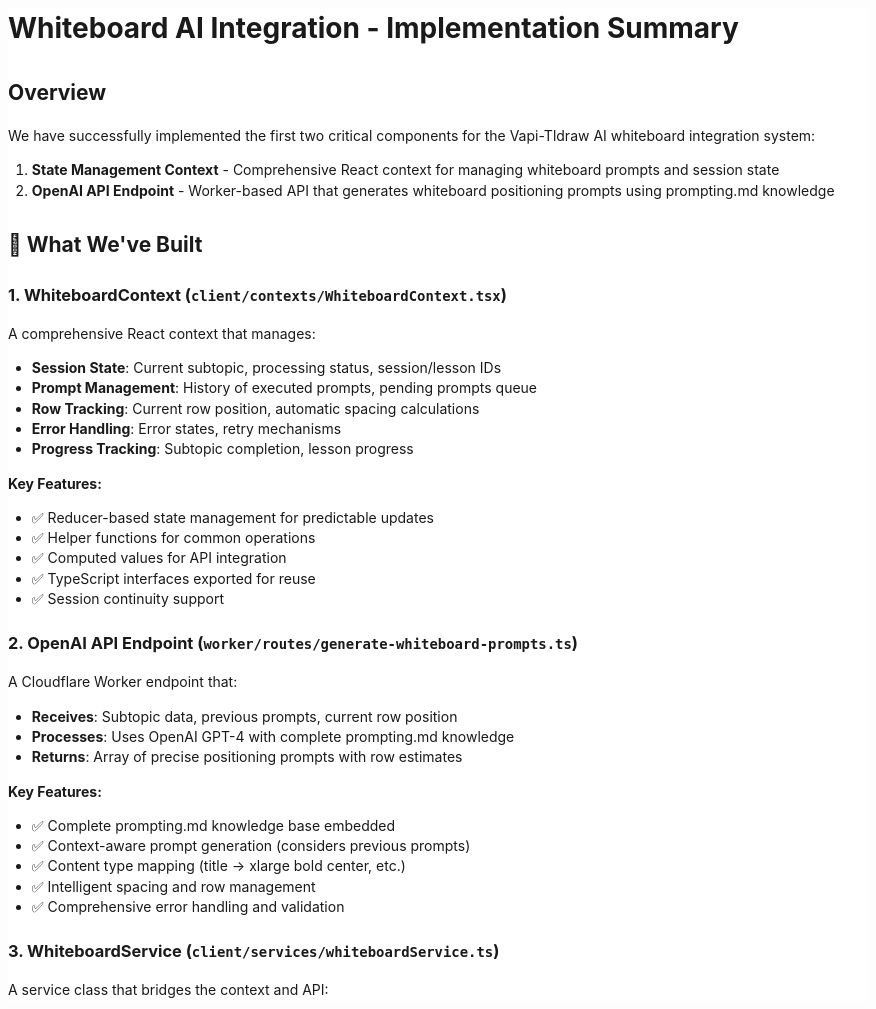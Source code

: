 # Whiteboard AI Integration - Implementation Summary

## Overview
We have successfully implemented the first two critical components for the Vapi-Tldraw AI whiteboard integration system:

1. **State Management Context** - Comprehensive React context for managing whiteboard prompts and session state
2. **OpenAI API Endpoint** - Worker-based API that generates whiteboard positioning prompts using prompting.md knowledge

## 🎯 What We've Built

### 1. WhiteboardContext (`client/contexts/WhiteboardContext.tsx`)

A comprehensive React context that manages:

- **Session State**: Current subtopic, processing status, session/lesson IDs
- **Prompt Management**: History of executed prompts, pending prompts queue
- **Row Tracking**: Current row position, automatic spacing calculations
- **Error Handling**: Error states, retry mechanisms
- **Progress Tracking**: Subtopic completion, lesson progress

**Key Features:**
- ✅ Reducer-based state management for predictable updates
- ✅ Helper functions for common operations
- ✅ Computed values for API integration
- ✅ TypeScript interfaces exported for reuse
- ✅ Session continuity support

### 2. OpenAI API Endpoint (`worker/routes/generate-whiteboard-prompts.ts`)

A Cloudflare Worker endpoint that:

- **Receives**: Subtopic data, previous prompts, current row position
- **Processes**: Uses OpenAI GPT-4 with complete prompting.md knowledge
- **Returns**: Array of precise positioning prompts with row estimates

**Key Features:**
- ✅ Complete prompting.md knowledge base embedded
- ✅ Context-aware prompt generation (considers previous prompts)
- ✅ Content type mapping (title → xlarge bold center, etc.)
- ✅ Intelligent spacing and row management
- ✅ Comprehensive error handling and validation

### 3. WhiteboardService (`client/services/whiteboardService.ts`)

A service class that bridges the context and API:
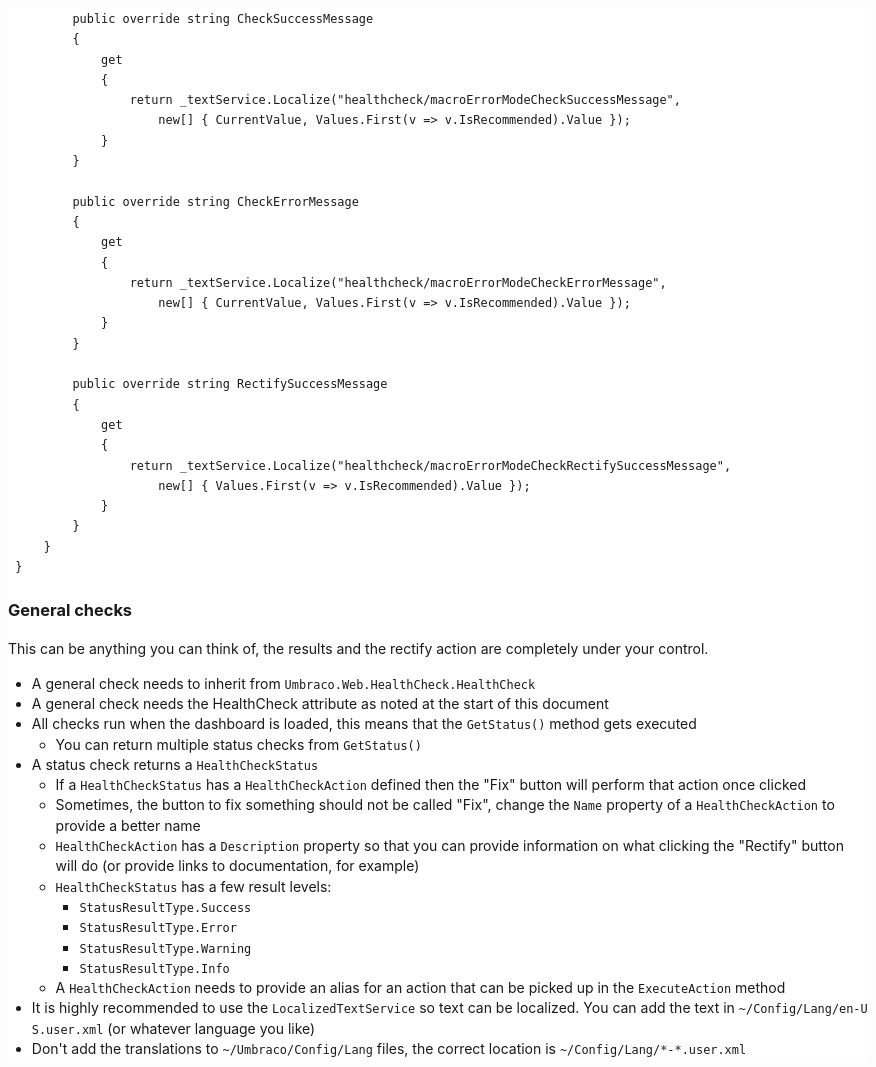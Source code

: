              public override string CheckSuccessMessage
             {
                 get
                 {
                     return _textService.Localize("healthcheck/macroErrorModeCheckSuccessMessage",
                         new[] { CurrentValue, Values.First(v => v.IsRecommended).Value });
                 }
             }
     
             public override string CheckErrorMessage
             {
                 get
                 {
                     return _textService.Localize("healthcheck/macroErrorModeCheckErrorMessage",
                         new[] { CurrentValue, Values.First(v => v.IsRecommended).Value });
                 }
             }
     
             public override string RectifySuccessMessage
             {
                 get
                 {
                     return _textService.Localize("healthcheck/macroErrorModeCheckRectifySuccessMessage",
                         new[] { Values.First(v => v.IsRecommended).Value });
                 }
             }
         }
     }

### General checks
This can be anything you can think of, the results and the rectify action are completely under your control.

* A general check needs to inherit from `Umbraco.Web.HealthCheck.HealthCheck`
* A general check needs the HealthCheck attribute as noted at the start of this document
* All checks run when the dashboard is loaded, this means that the `GetStatus()` method gets executed
  * You can return multiple status checks from `GetStatus()`
* A status check returns a `HealthCheckStatus`
  * If a `HealthCheckStatus` has a `HealthCheckAction` defined then the "Fix" button will perform that action once clicked
  * Sometimes, the button to fix something should not be called "Fix", change the `Name` property of a `HealthCheckAction` to provide a better name
  * `HealthCheckAction` has a `Description` property so that you can provide information on what clicking the "Rectify" button will do (or provide links to documentation, for example)
  * `HealthCheckStatus` has a few result levels:
    * `StatusResultType.Success`
    * `StatusResultType.Error`
    * `StatusResultType.Warning`
    * `StatusResultType.Info`
  * A `HealthCheckAction` needs to provide an alias for an action that can be picked up in the `ExecuteAction` method
* It is highly recommended to use the `LocalizedTextService` so text can be localized. You can add the text in `~/Config/Lang/en-US.user.xml` (or whatever language you like)
* Don't add the translations to `~/Umbraco/Config/Lang` files, the correct location is `~/Config/Lang/*-*.user.xml`
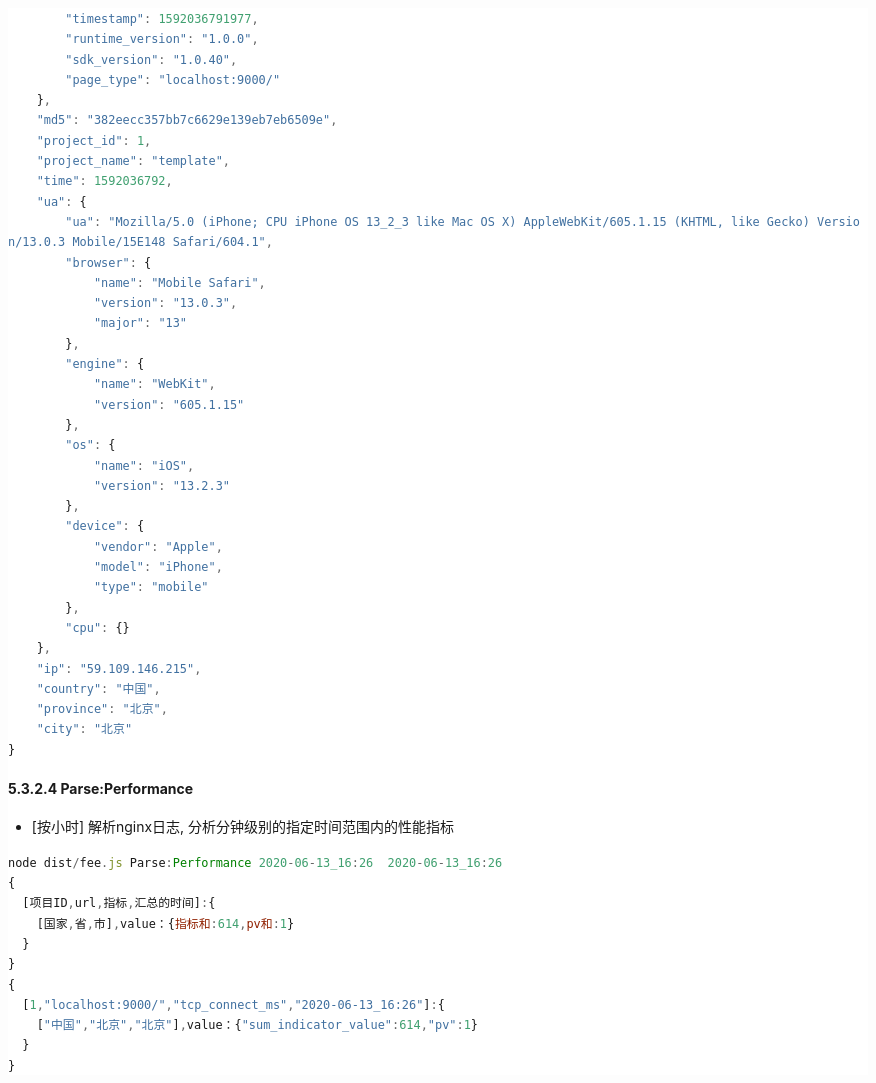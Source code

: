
 ```js
        "timestamp": 1592036791977,
        "runtime_version": "1.0.0",
        "sdk_version": "1.0.40",
        "page_type": "localhost:9000/"
    },
    "md5": "382eecc357bb7c6629e139eb7eb6509e",
    "project_id": 1,
    "project_name": "template",
    "time": 1592036792,
    "ua": {
        "ua": "Mozilla/5.0 (iPhone; CPU iPhone OS 13_2_3 like Mac OS X) AppleWebKit/605.1.15 (KHTML, like Gecko) Version/13.0.3 Mobile/15E148 Safari/604.1",
        "browser": {
            "name": "Mobile Safari",
            "version": "13.0.3",
            "major": "13"
        },
        "engine": {
            "name": "WebKit",
            "version": "605.1.15"
        },
        "os": {
            "name": "iOS",
            "version": "13.2.3"
        },
        "device": {
            "vendor": "Apple",
            "model": "iPhone",
            "type": "mobile"
        },
        "cpu": {}
    },
    "ip": "59.109.146.215",
    "country": "中国",
    "province": "北京",
    "city": "北京"
}
```

#### 5.3.2.4 Parse:Performance

- [按小时] 解析nginx日志, 分析分钟级别的指定时间范围内的性能指标

```js
node dist/fee.js Parse:Performance 2020-06-13_16:26  2020-06-13_16:26
{
  [项目ID,url,指标,汇总的时间]:{
    [国家,省,市],value：{指标和:614,pv和:1}
  }
}
{
  [1,"localhost:9000/","tcp_connect_ms","2020-06-13_16:26"]:{
    ["中国","北京","北京"],value：{"sum_indicator_value":614,"pv":1}
  }
}
```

● **What the task asks**:
Whenever a line of the entries contains "prompts", it counts toward the total; state that total alone.

● **Response for this exercise**:
7